Once the global reward is found, the system incrementally reduces the internal threshold V_TH of the last 10 positions by resetting the internal state resistances of every “state” array, speeding up the overall response of the network. This is evident in Fig. 4b, where the time needed to reach the reward is measured as a function of the number of trials and then averaged over 50 experiments. At the beginning, the system cannot find the solution and the time spent in the maze is the maximum available. Then, if the solution is found, the system progressively decreases the computing time. When the maze changes shape, the network starts to fail; however, after an exploration period, it successfully gets to the target again. Once the system is brought back to the first configuration, the previous solution is retrieved faster than before. This is due to the “recall property”, which is related to the residual memory of the internal states and to the intrinsic recurrent structure¹⁹. Supplementary Movie 1 illustrates the experimental setup and the hardware demonstration of the exploration of the dynamic environment via reinforcement learning. Supplementary Code 1 provides the simulation code for the maze exploration via reinforcement learning.

The overall average energy per trial required by the system was extrapolated by simulation studies of the hardware setup. Considering an average case of 50 repetitions of the same exploration, as in Fig. 4c, the major energetic contribution is related to the use of the SoC. On the other hand, the switching activity of the arrays is considerably high when the network has to modify its internal structure to get self-adaptation to the environment, thus causing a non-negligible increase of the power consumption. The energetic efficiency improves with the increasing accuracy of the system to get to the reward since the integration time of each step decreases.

Figure 4d shows the modelling of the environment, after several trials starting from different initial points, as a function of the internal states, considering the corresponding threshold associated to each position.
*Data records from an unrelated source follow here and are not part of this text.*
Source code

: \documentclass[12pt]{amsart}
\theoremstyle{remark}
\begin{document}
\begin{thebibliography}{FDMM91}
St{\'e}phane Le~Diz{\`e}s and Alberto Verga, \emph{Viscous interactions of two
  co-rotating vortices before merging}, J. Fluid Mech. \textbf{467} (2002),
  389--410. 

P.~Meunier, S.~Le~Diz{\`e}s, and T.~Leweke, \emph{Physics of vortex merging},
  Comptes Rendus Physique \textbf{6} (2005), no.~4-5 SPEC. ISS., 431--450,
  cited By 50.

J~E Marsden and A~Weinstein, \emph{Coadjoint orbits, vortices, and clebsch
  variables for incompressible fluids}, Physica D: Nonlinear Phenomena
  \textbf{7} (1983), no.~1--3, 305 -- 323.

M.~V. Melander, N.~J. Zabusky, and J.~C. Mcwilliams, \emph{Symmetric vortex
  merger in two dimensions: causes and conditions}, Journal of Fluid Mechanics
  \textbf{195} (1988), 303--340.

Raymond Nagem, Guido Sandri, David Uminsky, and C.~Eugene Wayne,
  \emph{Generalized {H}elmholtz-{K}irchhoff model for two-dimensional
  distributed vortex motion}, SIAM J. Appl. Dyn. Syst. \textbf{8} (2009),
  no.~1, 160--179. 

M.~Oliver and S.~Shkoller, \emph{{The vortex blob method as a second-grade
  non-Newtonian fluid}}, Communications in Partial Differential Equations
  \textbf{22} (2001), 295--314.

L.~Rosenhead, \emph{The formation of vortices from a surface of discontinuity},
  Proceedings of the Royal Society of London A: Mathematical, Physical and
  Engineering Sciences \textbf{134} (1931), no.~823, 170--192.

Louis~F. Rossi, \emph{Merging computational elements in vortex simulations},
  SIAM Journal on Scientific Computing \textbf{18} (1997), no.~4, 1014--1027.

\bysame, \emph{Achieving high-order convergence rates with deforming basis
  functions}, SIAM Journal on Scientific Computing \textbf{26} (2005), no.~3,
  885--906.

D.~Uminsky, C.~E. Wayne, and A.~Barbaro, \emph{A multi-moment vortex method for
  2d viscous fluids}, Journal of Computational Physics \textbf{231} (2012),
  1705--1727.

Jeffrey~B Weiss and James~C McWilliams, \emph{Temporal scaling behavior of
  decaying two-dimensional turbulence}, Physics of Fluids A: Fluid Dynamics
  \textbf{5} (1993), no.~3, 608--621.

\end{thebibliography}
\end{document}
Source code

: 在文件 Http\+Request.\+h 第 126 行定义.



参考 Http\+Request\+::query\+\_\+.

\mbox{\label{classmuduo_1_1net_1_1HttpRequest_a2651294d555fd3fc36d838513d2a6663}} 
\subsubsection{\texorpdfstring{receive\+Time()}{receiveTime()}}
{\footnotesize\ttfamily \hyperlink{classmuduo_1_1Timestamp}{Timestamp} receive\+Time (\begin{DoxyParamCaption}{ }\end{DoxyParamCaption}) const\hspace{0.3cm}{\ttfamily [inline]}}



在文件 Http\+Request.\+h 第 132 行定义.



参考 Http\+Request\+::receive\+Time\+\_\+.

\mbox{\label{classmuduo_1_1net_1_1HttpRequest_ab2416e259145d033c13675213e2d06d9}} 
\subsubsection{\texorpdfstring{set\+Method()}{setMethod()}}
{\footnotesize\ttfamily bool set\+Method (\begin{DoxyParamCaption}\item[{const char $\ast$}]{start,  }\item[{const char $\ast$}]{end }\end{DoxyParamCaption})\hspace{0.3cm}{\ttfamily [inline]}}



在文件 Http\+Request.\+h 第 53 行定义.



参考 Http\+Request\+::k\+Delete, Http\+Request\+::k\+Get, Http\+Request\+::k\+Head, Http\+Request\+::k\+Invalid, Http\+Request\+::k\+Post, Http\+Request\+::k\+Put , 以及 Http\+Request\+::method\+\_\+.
Note that near the changing walls the averaged threshold is lower, due to the presence of two escape paths depending on the current configuration of the environment. In any case, the overall firing activity of the neurons is higher for the positions near the reward, Fig. 4e.

To propose a fair benchmark with respect to the state-of-the-art, we have studied the efficiency of standard approaches under the same environmental configuration (“maze 1”) depicted in Fig. 4a. The standard approach of the conventional free-model reinforcement learning was developed using the Python framework (https://pypi.org/project/pyqlearning/). As shown in Fig. 4f, the bio-inspired solution overcomes the state-of-the-art free-learning algorithm in terms of accuracy. The better results are due to the more plastic and resilient algorithm to find the solution, which leads to a faster convergence to the optimum result.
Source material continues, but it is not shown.